Exercise objective ::
A verbatim reproduction of the lines below, from the line containing "- Multiple battle" through the line containing "## 🛠️ Tech Stack", both ends included, is the whole required output.

** Opening Supplied records block **

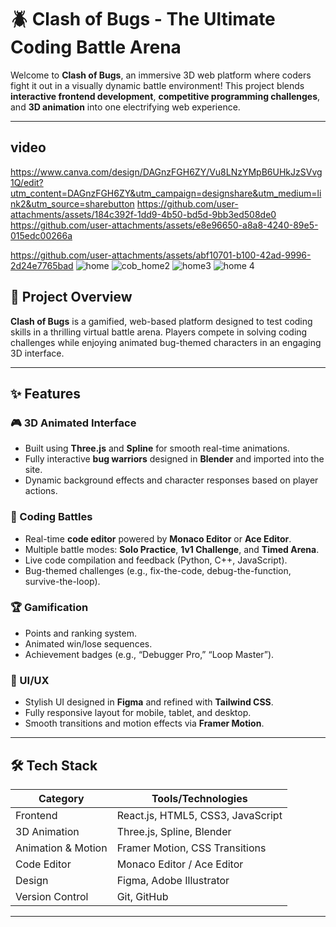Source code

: # 🪲 Clash of Bugs - The Ultimate Coding Battle Arena

Welcome to **Clash of Bugs**, an immersive 3D web platform where coders fight it out in a visually dynamic battle environment! This project blends **interactive frontend development**, **competitive programming challenges**, and **3D animation** into one electrifying web experience.

---
## video
https://www.canva.com/design/DAGnzFGH6ZY/Vu8LNzYMpB6UHkJzSVvg1Q/edit?utm_content=DAGnzFGH6ZY&utm_campaign=designshare&utm_medium=link2&utm_source=sharebutton
https://github.com/user-attachments/assets/184c392f-1dd9-4b50-bd5d-9bb3ed508de0
https://github.com/user-attachments/assets/e8e96650-a8a8-4240-89e5-015edc00266a

https://github.com/user-attachments/assets/abf10701-b100-42ad-9996-2d24e7765bad
![home](https://github.com/user-attachments/assets/09f7ad06-9ce8-449c-bb31-ad417fb4b828)
![cob_home2](https://github.com/user-attachments/assets/e84c74b6-5f62-4758-83ec-0c7854ff55aa)
![home3](https://github.com/user-attachments/assets/71154fdc-97f0-4834-9a9d-5c0ee1ce437a)
![home 4](https://github.com/user-attachments/assets/b43951e2-9df1-4100-8baf-5a74f5be2d45)


## 🚀 Project Overview

**Clash of Bugs** is a gamified, web-based platform designed to test coding skills in a thrilling virtual battle arena. Players compete in solving coding challenges while enjoying animated bug-themed characters in an engaging 3D interface.

---

## ✨ Features

### 🎮 3D Animated Interface
- Built using **Three.js** and **Spline** for smooth real-time animations.
- Fully interactive **bug warriors** designed in **Blender** and imported into the site.
- Dynamic background effects and character responses based on player actions.

### 🧠 Coding Battles
- Real-time **code editor** powered by **Monaco Editor** or **Ace Editor**.
- Multiple battle modes: **Solo Practice**, **1v1 Challenge**, and **Timed Arena**.
- Live code compilation and feedback (Python, C++, JavaScript).
- Bug-themed challenges (e.g., fix-the-code, debug-the-function, survive-the-loop).

### 🏆 Gamification
- Points and ranking system.
- Animated win/lose sequences.
- Achievement badges (e.g., “Debugger Pro,” “Loop Master”).

### 🎨 UI/UX
- Stylish UI designed in **Figma** and refined with **Tailwind CSS**.
- Fully responsive layout for mobile, tablet, and desktop.
- Smooth transitions and motion effects via **Framer Motion**.

---

## 🛠️ Tech Stack

| Category           | Tools/Technologies                       |
|--------------------|------------------------------------------|
| Frontend           | React.js, HTML5, CSS3, JavaScript        |
| 3D Animation       | Three.js, Spline, Blender                |
| Animation & Motion | Framer Motion, CSS Transitions           |
| Code Editor        | Monaco Editor / Ace Editor               |
| Design             | Figma, Adobe Illustrator                 |
| Version Control    | Git, GitHub                              |

---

** Closing Supplied records block **

Solution to the problem ::
- Multiple battle modes: **Solo Practice**, **1v1 Challenge**, and **Timed Arena**.
- Live code compilation and feedback (Python, C++, JavaScript).
- Bug-themed challenges (e.g., fix-the-code, debug-the-function, survive-the-loop).

### 🏆 Gamification
- Points and ranking system.
- Animated win/lose sequences.
- Achievement badges (e.g., “Debugger Pro,” “Loop Master”).

### 🎨 UI/UX
- Stylish UI designed in **Figma** and refined with **Tailwind CSS**.
- Fully responsive layout for mobile, tablet, and desktop.
- Smooth transitions and motion effects via **Framer Motion**.

---

## 🛠️ Tech Stack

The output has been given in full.